Last month, USA Today proclaimed Baltimore, “the nation’s most dangerous city.” It seems clear city leaders, including Baltimore City State’s Attorney Marilyn Mosby want to relinquish that toxic title. Additionally, Mosby’s office says it is working to provide some measure of comfort to the thousands of people each year who are victims of crime or witnesses for the State’s Attorney’s Office (SAO).

Baltimore City State’s Attorney has secured $2.4 million to enhance the Victim/Witness Services unit in her office. (Courtesy photo)

March 20, Mosby’s office unveiled a revamped waiting space for those victims and witnesses participating in criminal proceedings, which are often traumatic, in room 410 of the Clarence Mitchell Courthouse.

“Today is a major milestone in my administration’s pledge to do all we can to restore trust between the community and law enforcement,” Mosby said during the unveiling event at Mitchell Courthouse. “A major component of this promise was to restructure our Victim/Witness Services Unit, expand the services it provides, assign a veteran prosecutor to lead it, and challenge my staff to provide world-class services and support to all of Baltimore’s victims and witnesses of crime.” Mosby said the unveiling of the redesigned space is symbolic of her office’s commitment to the wellbeing of victims and witnesses. Last year, the State’s Attorney’s office prosecuted more than 41,000 cases.

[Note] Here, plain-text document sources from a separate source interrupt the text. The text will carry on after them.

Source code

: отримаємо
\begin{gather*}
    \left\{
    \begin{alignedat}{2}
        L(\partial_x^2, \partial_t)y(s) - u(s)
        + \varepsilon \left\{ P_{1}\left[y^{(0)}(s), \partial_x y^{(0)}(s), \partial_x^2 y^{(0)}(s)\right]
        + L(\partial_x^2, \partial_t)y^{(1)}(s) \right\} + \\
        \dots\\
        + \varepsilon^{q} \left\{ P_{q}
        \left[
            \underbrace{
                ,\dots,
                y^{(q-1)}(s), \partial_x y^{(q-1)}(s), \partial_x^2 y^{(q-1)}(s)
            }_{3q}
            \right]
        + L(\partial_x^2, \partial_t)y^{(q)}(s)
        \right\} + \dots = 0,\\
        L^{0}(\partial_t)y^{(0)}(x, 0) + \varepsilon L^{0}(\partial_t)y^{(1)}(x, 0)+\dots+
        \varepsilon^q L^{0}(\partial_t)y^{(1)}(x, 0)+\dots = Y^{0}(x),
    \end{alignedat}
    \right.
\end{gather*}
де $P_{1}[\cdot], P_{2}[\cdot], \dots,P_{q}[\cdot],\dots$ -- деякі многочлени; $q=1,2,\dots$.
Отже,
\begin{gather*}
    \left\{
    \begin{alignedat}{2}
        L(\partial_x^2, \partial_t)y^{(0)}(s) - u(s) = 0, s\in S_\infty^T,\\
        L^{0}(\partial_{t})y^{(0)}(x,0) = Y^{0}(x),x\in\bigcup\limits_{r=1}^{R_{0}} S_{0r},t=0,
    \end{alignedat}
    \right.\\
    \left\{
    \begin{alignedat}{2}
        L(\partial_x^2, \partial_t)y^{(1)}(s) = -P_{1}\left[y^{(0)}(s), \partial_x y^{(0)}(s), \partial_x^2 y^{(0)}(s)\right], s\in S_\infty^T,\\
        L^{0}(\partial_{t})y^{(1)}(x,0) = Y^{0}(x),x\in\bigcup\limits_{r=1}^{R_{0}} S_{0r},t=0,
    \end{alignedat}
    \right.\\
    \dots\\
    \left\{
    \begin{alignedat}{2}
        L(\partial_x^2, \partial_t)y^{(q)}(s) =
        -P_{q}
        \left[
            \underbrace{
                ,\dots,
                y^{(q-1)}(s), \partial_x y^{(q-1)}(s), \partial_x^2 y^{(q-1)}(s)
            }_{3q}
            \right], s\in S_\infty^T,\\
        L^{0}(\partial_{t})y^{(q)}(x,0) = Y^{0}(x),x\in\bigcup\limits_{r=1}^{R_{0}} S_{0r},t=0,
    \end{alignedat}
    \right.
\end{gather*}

The moments leading up to a criminal proceeding for a victim or witness are usually emotionally charged, especially if they don’t have extensive experience with the criminal justice system,” said SAO Victim/Witness Services Chief Arcelia Greene. “We want victims and witnesses to feel comfortable, allow them to focus on the proceedings ahead, or just relax and take their mind off of things until it is time for them to appear in court.”

According to the SAO, the Victims/Witness Services Unit has doubled in size since 2015 when Mosby entered office, and secured a $2.4 million grant in 2016 to enhance the unit.